■ **The task**
When you reach the line containing "transform: scale(1.05);" in the data below, begin returning lines exactly as written, and stop once the line containing "md:text-4xl font-black text-blue-800" has been returned.

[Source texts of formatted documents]

::::::

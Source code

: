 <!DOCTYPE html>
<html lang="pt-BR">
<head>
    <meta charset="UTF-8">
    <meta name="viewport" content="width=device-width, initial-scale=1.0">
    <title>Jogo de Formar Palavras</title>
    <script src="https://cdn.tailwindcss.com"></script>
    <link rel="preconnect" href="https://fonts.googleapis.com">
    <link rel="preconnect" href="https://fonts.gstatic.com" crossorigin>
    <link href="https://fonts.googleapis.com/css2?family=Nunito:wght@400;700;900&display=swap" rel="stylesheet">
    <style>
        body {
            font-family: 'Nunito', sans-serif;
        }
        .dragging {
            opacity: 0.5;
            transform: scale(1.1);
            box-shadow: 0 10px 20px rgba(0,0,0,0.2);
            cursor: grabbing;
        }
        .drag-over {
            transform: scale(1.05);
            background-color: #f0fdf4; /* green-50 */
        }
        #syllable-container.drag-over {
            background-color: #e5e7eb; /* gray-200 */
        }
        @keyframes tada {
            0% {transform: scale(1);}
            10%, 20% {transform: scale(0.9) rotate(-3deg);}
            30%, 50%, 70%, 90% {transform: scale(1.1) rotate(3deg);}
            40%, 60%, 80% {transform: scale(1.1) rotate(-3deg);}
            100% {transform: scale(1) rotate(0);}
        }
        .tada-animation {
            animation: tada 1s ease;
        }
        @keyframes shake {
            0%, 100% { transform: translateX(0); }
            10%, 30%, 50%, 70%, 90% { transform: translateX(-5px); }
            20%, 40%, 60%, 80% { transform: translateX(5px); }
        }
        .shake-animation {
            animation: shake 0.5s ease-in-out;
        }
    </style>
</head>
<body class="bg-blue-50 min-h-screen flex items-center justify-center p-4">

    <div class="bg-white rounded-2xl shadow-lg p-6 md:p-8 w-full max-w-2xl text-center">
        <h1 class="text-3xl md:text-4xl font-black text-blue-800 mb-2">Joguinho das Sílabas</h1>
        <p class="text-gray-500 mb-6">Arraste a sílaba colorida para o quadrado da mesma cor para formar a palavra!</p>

::::::

■ **Finished task**
            transform: scale(1.05);
            background-color: #f0fdf4; /* green-50 */
        }
        #syllable-container.drag-over {
            background-color: #e5e7eb; /* gray-200 */
        }
        @keyframes tada {
            0% {transform: scale(1);}
            10%, 20% {transform: scale(0.9) rotate(-3deg);}
            30%, 50%, 70%, 90% {transform: scale(1.1) rotate(3deg);}
            40%, 60%, 80% {transform: scale(1.1) rotate(-3deg);}
            100% {transform: scale(1) rotate(0);}
        }
        .tada-animation {
            animation: tada 1s ease;
        }
        @keyframes shake {
            0%, 100% { transform: translateX(0); }
            10%, 30%, 50%, 70%, 90% { transform: translateX(-5px); }
            20%, 40%, 60%, 80% { transform: translateX(5px); }
        }
        .shake-animation {
            animation: shake 0.5s ease-in-out;
        }
    </style>
</head>
<body class="bg-blue-50 min-h-screen flex items-center justify-center p-4">

    <div class="bg-white rounded-2xl shadow-lg p-6 md:p-8 w-full max-w-2xl text-center">
        <h1 class="text-3xl md:text-4xl font-black text-blue-800 mb-2">Joguinho das Sílabas</h1>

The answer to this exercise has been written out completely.